# Exercise goal
Where in the data below does the word "begin" appear? Copy every line that has it.
======== Source material
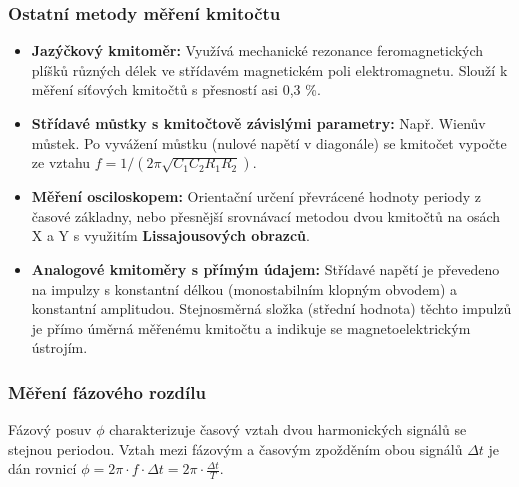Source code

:     \subsubsection{Ostatní metody měření kmitočtu}
        \begin{itemize}
            \item \textbf{Jazýčkový kmitoměr:} Využívá mechanické rezonance feromagnetických plíšků různých délek ve střídavém magnetickém poli elektromagnetu. Slouží k měření síťových kmitočtů s přesností asi 0,3 \%.
            \item \textbf{Střídavé můstky s kmitočtově závislými parametry:} Např. Wienův můstek. Po vyvážení můstku (nulové napětí v diagonále) se kmitočet vypočte ze vztahu $f = 1/(2\pi \sqrt{C_1C_2R_1R_2})$.
            \item \textbf{Měření osciloskopem:} Orientační určení převrácené hodnoty periody z časové základny, nebo přesnější srovnávací metodou dvou kmitočtů na osách X a Y s využitím \textbf{Lissajousových obrazců}.
            \item \textbf{Analogové kmitoměry s přímým údajem:} Střídavé napětí je převedeno na impulzy s konstantní délkou (monostabilním klopným obvodem) a konstantní amplitudou. Stejnosměrná složka (střední hodnota) těchto impulzů je přímo úměrná měřenému kmitočtu a indikuje se magnetoelektrickým ústrojím.
        \end{itemize}
    \subsubsection{Měření fázového rozdílu}
        Fázový posuv $\phi$ charakterizuje časový vztah dvou harmonických signálů se stejnou periodou. Vztah mezi fázovým a časovým zpožděním obou signálů $\Delta t$ je dán rovnicí $\phi = 2\pi \cdot f \cdot \Delta t = 2\pi \cdot \frac{\Delta t}{T}$.
        
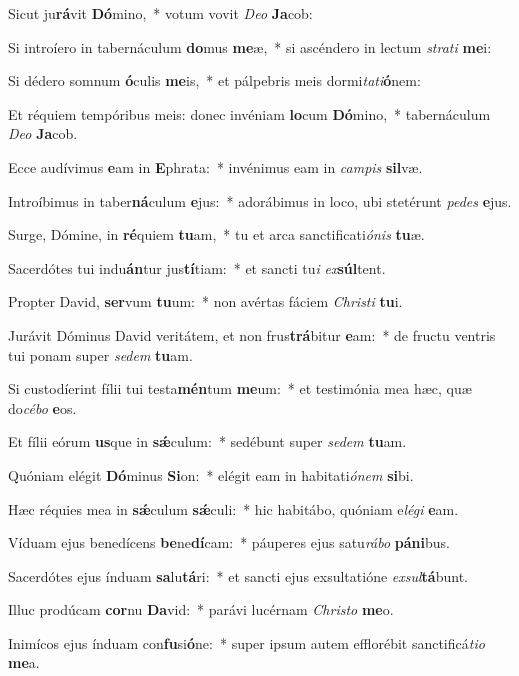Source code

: \item Sicut ju\textbf{rá}vit \textbf{Dó}mino,~* votum vovit \textit{De}\textit{o} \textbf{Ja}cob:
\item Si introíero in tabernáculum \textbf{do}mus \textbf{me}æ,~* si ascéndero in lectum \textit{stra}\textit{ti} \textbf{me}i:
\item Si dédero somnum \textbf{ó}culis \textbf{me}is,~* et pálpebris meis dormi\textit{ta}\textit{ti}\textbf{ó}nem:
\item Et réquiem tempóribus meis: donec invéniam \textbf{lo}cum \textbf{Dó}mino,~* tabernáculum \textit{De}\textit{o} \textbf{Ja}cob.
\item Ecce audívimus \textbf{e}am in \textbf{E}phrata:~* invénimus eam in \textit{cam}\textit{pis} \textbf{sil}væ.
\item Introíbimus in taber\textbf{ná}culum \textbf{e}jus:~* adorábimus in loco, ubi stetérunt \textit{pe}\textit{des} \textbf{e}jus.
\item Surge, Dómine, in \textbf{ré}quiem \textbf{tu}am,~* tu et arca sanctificati\textit{ó}\textit{nis} \textbf{tu}æ.
\item Sacerdótes tui indu\textbf{án}tur jus\textbf{tí}tiam:~* et sancti tu\textit{i} \textit{ex}\textbf{súl}tent.
\item Propter David, \textbf{ser}vum \textbf{tu}um:~* non avértas fáciem \textit{Chris}\textit{ti} \textbf{tu}i.
\item Jurávit Dóminus David veritátem, et non frus\textbf{trá}bitur \textbf{e}am:~* de fructu ventris tui ponam super \textit{se}\textit{dem} \textbf{tu}am.
\item Si custodíerint fílii tui testa\textbf{mén}tum \textbf{me}um:~* et testimónia mea hæc, quæ do\textit{cé}\textit{bo} \textbf{e}os.
\item Et fílii eórum \textbf{us}que in \textbf{sǽ}culum:~* sedébunt super \textit{se}\textit{dem} \textbf{tu}am.
\item Quóniam elégit \textbf{Dó}minus \textbf{Si}on:~* elégit eam in habitati\textit{ó}\textit{nem} \textbf{si}bi.
\item Hæc réquies mea in \textbf{sǽ}culum \textbf{sǽ}culi:~* hic habitábo, quóniam e\textit{lé}\textit{gi} \textbf{e}am.
\item Víduam ejus benedícens \textbf{be}ne\textbf{dí}cam:~* páuperes ejus satu\textit{rá}\textit{bo} \textbf{pá}\textbf{ni}bus.
\item Sacerdótes ejus índuam \textbf{sa}lu\textbf{tá}ri:~* et sancti ejus exsultatióne \textit{ex}\textit{sul}\textbf{tá}bunt.
\item Illuc prodúcam \textbf{cor}nu \textbf{Da}vid:~* parávi lucérnam \textit{Chris}\textit{to} \textbf{me}o.
\item Inimícos ejus índuam con\textbf{fu}si\textbf{ó}ne:~* super ipsum autem efflorébit sanctificá\textit{ti}\textit{o} \textbf{me}a.
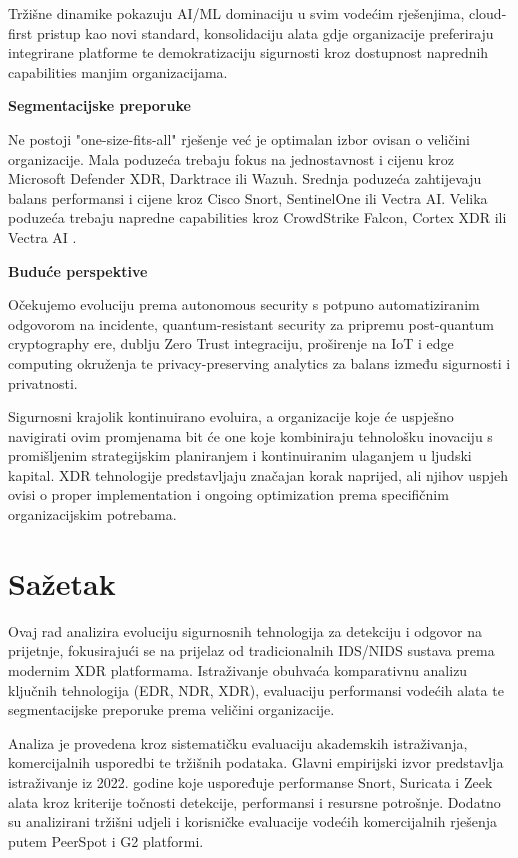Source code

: \documentclass[utf8, seminar]{fer}
\begin{document}
Tržišne dinamike pokazuju AI/ML dominaciju u svim vodećim rješenjima, cloud-first pristup kao novi standard, konsolidaciju alata gdje organizacije preferiraju integrirane platforme te demokratizaciju sigurnosti kroz dostupnost naprednih capabilities manjim organizacijama.

\textbf{Segmentacijske preporuke}

Ne postoji "one-size-fits-all" rješenje već je optimalan izbor ovisan o veličini organizacije. Mala poduzeća trebaju fokus na jednostavnost i cijenu kroz Microsoft Defender XDR, Darktrace ili Wazuh. Srednja poduzeća zahtijevaju balans performansi i cijene kroz Cisco Snort, SentinelOne ili Vectra AI. Velika poduzeća trebaju napredne capabilities kroz CrowdStrike Falcon, Cortex XDR ili Vectra AI \cite{g2_crowdstrike_comparison, g2_cortex_comparison}.

\textbf{Buduće perspektive}

Očekujemo evoluciju prema autonomous security s potpuno automatiziranim odgovorom na incidente, quantum-resistant security za pripremu post-quantum cryptography ere, dublju Zero Trust integraciju, proširenje na IoT i edge computing okruženja te privacy-preserving analytics za balans između sigurnosti i privatnosti.

Sigurnosni krajolik kontinuirano evoluira, a organizacije koje će uspješno navigirati ovim promjenama bit će one koje kombiniraju tehnološku inovaciju s promišljenim strategijskim planiranjem i kontinuiranim ulaganjem u ljudski kapital. XDR tehnologije predstavljaju značajan korak naprijed, ali njihov uspjeh ovisi o proper implementation i ongoing optimization prema specifičnim organizacijskim potrebama.

\chapter{Sažetak}
Ovaj rad analizira evoluciju sigurnosnih tehnologija za detekciju i odgovor na prijetnje, fokusirajući se na prijelaz od tradicionalnih IDS/NIDS sustava prema modernim XDR platformama. Istraživanje obuhvaća komparativnu analizu ključnih tehnologija (EDR, NDR, XDR), evaluaciju performansi vodećih alata te segmentacijske preporuke prema veličini organizacije.

Analiza je provedena kroz sistematičku evaluaciju akademskih istraživanja, komercijalnih usporedbi te tržišnih podataka. Glavni empirijski izvor predstavlja istraživanje iz 2022. godine koje uspoređuje performanse Snort, Suricata i Zeek alata kroz kriterije točnosti detekcije, performansi i resursne potrošnje. Dodatno su analizirani tržišni udjeli i korisničke evaluacije vodećih komercijalnih rješenja putem PeerSpot i G2 platformi.
\end{document}
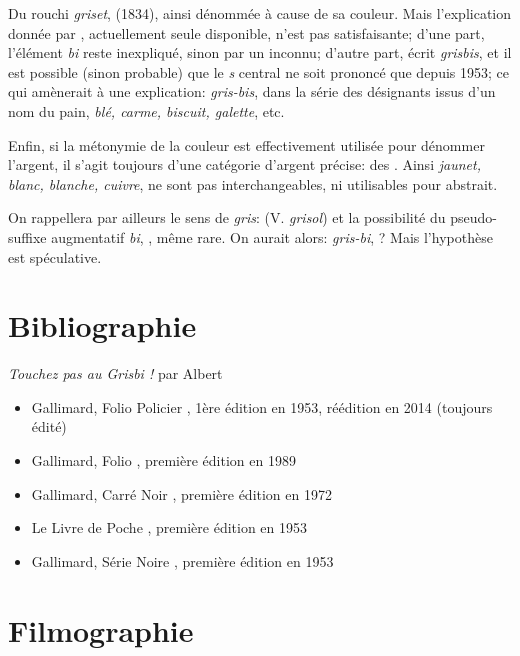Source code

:Du rouchi \emph{griset},  (1834), ainsi dénommée à cause de sa couleur. Mais l'explication donnée par , actuellement seule disponible, n'est pas satisfaisante; d'une part, l'élément \emph{bi} reste inexpliqué, sinon par un  inconnu; d'autre part,  écrit \emph{grisbis}, et il est possible (sinon probable) que le \emph{s} central ne soit prononcé que depuis 1953; ce qui amènerait à une explication: \emph{gris-bis}, dans la série des désignants issus d'un nom du pain, \emph{blé, carme, biscuit, galette}, etc.

Enfin, si la métonymie de la couleur est effectivement utilisée pour dénommer l'argent, il s'agit toujours d'une catégorie d'argent précise: des . Ainsi \emph{jaunet, blanc, blanche, cuivre}, ne sont pas interchangeables, ni utilisables pour  abstrait.

On rappellera par ailleurs le sens de \emph{gris}:  (V. \emph{grisol}) et la possibilité du pseudo-suffixe augmentatif \emph{bi}, , même rare. On aurait alors: \emph{gris-bi}, ? Mais l'hypothèse est spéculative.


\section{Bibliographie\label{preamble-biblio}}


\emph{Touchez pas au Grisbi !} par Albert 

\begin{itemize}
	\item Gallimard, Folio Policier , 1ère édition en 1953, réédition en 2014 (toujours édité)
	\item Gallimard, Folio , première édition en 1989
	\item Gallimard, Carré Noir , première édition en 1972
	\item Le Livre de Poche , première édition en 1953
	\item Gallimard, Série Noire , première édition en 1953
\end{itemize}


\section{Filmographie\label{preamble-filmography}}



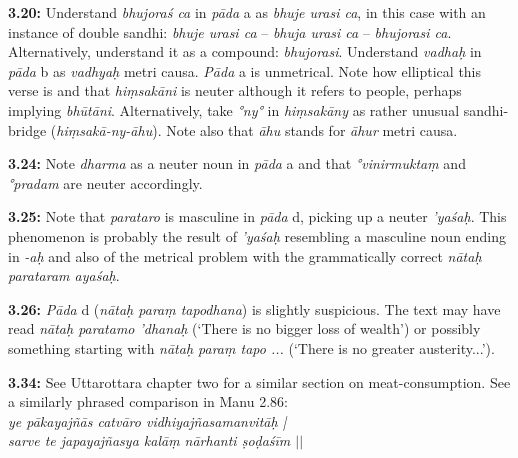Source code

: \documentclass{article}
\newcommand{\vsnum}[1]{\textbf{#1}}
\newcommand{\skt}[1]{\textit{#1}}
\begin{document}
\vsnum{3.20: }Understand \skt{bhujoraś ca} in \skt{pāda} a as \skt{bhuje urasi ca}, in this case with an instance of double sandhi: \skt{bhuje urasi ca} -- \skt{bhuja urasi ca} -- \skt{bhujorasi ca}. Alternatively, understand it as a compound: \skt{bhujorasi}. Understand \skt{vadhaḥ} in \skt{pāda} b as \skt{vadhyaḥ} metri causa. \skt{Pāda} a is unmetrical. Note how elliptical this verse is and that \skt{hiṃsakāni} is neuter although it refers to people, perhaps implying \skt{bhūtāni}. Alternatively, take \skt{°ny°} in \skt{hiṃsakāny} as rather unusual sandhi-bridge (\skt{hiṃsakā-ny-āhu}). Note also that \skt{āhu} stands for \skt{āhur} metri causa.

\vsnum{3.24: }Note \skt{dharma} as a neuter noun in \skt{pāda} a and that \skt{°vinirmuktaṃ} and \skt{°pradam} are neuter accordingly.

\vsnum{3.25: }Note that \skt{parataro} is masculine in \skt{pāda} d, picking up a neuter \skt{'yaśaḥ}. This phenomenon is probably the result of \skt{'yaśaḥ} resembling a masculine noun ending in \skt{-aḥ} and also of the metrical problem with the grammatically correct \skt{nātaḥ parataram ayaśaḥ}.

\vsnum{3.26: }\skt{Pāda} d (\skt{nātaḥ paraṃ tapodhana}) is slightly suspicious. The text may have read \skt{nātaḥ paratamo 'dhanaḥ} (`There is no bigger loss of wealth') or possibly something starting with \skt{nātaḥ paraṃ tapo ...} (`There is no greater austerity...').

\vsnum{3.34: }See Uttarottara chapter two for a similar section on meat-consumption. See a similarly phrased comparison in Manu 2.86: \\ \skt{ye pākayajñās catvāro vidhiyajñasamanvitāḥ |\\ sarve te japayajñasya kalāṃ nārhanti ṣoḍaśīm $||$}
\end{document}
================
# Your response
        \begin{itemize}
\begin{document}
\begin{itemize}
\begin{document}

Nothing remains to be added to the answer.